Provided data: Begin
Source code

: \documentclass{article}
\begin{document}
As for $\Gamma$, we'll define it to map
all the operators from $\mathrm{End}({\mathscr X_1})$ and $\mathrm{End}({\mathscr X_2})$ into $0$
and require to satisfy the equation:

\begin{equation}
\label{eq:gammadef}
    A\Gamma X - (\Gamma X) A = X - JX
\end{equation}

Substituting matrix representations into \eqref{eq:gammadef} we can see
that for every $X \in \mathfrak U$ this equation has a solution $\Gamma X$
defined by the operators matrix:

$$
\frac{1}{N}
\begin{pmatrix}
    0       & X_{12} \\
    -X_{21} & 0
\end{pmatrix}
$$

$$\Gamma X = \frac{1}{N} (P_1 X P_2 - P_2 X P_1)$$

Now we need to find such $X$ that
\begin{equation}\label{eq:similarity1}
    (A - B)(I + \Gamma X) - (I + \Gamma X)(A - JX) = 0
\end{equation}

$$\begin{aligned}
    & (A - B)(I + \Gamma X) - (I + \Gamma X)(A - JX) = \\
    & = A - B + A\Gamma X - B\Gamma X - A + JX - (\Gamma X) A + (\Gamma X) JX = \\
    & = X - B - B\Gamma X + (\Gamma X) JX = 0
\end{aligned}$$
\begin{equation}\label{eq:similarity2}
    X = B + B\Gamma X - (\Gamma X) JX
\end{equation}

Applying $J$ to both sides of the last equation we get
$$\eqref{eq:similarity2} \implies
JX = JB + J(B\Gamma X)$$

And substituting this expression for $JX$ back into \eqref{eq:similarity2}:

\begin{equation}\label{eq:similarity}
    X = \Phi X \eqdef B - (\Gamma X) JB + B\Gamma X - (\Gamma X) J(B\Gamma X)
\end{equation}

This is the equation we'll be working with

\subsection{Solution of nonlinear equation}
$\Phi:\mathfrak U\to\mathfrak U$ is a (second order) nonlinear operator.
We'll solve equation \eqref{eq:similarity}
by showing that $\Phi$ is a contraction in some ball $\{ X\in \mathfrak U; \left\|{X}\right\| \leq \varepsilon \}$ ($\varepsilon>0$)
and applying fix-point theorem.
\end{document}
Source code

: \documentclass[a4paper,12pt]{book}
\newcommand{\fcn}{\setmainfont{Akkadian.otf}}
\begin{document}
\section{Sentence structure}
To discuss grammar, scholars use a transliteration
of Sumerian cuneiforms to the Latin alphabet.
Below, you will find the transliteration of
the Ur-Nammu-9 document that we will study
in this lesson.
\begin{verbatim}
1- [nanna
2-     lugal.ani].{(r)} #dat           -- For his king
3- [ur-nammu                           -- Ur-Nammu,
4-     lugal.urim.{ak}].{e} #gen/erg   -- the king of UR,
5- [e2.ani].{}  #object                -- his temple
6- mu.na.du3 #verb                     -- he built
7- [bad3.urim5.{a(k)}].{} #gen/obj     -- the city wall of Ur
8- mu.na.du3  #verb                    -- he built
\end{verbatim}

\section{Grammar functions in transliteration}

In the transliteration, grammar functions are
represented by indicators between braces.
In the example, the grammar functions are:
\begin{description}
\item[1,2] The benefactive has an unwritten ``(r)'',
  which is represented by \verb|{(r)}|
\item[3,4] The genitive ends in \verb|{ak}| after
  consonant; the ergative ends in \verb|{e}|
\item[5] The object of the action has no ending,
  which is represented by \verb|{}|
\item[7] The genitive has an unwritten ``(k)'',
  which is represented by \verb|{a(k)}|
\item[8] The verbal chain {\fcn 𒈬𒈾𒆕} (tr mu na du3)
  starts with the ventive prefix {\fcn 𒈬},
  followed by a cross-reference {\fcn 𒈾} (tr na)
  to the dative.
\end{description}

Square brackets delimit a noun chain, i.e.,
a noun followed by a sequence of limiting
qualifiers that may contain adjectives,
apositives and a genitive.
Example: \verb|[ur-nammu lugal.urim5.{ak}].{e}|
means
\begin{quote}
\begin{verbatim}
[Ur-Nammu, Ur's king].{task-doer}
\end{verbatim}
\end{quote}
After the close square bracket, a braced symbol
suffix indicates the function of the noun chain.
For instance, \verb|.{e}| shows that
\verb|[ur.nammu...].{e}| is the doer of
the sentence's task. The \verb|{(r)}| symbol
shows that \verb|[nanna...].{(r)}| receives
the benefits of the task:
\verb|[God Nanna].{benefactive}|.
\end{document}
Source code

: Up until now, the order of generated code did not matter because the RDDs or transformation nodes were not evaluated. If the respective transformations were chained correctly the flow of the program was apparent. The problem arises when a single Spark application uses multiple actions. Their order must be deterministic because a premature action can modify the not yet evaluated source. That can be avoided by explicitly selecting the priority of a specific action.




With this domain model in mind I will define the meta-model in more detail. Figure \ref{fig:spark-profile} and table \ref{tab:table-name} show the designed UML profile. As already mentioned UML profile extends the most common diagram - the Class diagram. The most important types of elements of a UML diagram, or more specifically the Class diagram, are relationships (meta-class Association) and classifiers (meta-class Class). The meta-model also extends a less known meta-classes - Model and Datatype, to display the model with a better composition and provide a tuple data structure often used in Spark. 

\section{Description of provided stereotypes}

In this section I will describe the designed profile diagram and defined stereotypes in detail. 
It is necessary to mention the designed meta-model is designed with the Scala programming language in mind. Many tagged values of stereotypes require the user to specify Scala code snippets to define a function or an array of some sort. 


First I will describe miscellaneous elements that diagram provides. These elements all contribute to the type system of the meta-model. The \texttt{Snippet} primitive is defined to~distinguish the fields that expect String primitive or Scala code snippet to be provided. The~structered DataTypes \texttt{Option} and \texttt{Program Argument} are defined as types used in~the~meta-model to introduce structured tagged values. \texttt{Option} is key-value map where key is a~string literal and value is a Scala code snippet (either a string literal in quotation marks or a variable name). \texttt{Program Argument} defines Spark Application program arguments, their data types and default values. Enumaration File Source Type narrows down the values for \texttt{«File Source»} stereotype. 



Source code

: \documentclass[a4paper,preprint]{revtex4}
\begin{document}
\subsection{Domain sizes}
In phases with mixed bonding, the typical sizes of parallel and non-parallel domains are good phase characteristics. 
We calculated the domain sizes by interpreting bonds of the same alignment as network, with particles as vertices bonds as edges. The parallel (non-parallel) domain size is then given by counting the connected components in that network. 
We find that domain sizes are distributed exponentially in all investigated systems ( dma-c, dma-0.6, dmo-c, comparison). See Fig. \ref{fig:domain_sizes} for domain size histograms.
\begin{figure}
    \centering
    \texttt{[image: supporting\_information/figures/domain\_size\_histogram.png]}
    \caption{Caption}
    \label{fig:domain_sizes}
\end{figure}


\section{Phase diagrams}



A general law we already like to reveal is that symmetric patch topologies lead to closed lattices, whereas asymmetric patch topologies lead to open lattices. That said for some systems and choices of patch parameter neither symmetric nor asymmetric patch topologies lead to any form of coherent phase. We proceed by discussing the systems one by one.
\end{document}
Provided data: End
[What the exercise asks] Working from the material above, retype exactly the lines from the one with "As for $\Gamma$, we'll define it to map" through the one with "P_2 X P_1)$$", both included, and only those lines.

[Finished exercise]
As for $\Gamma$, we'll define it to map
all the operators from $\mathrm{End}({\mathscr X_1})$ and $\mathrm{End}({\mathscr X_2})$ into $0$
and require to satisfy the equation:

\begin{equation}
\label{eq:gammadef}
    A\Gamma X - (\Gamma X) A = X - JX
\end{equation}

Substituting matrix representations into \eqref{eq:gammadef} we can see
that for every $X \in \mathfrak U$ this equation has a solution $\Gamma X$
defined by the operators matrix:

$$
\frac{1}{N}
\begin{pmatrix}
    0       & X_{12} \\
    -X_{21} & 0
\end{pmatrix}
$$

$$\Gamma X = \frac{1}{N} (P_1 X P_2 - P_2 X P_1)$$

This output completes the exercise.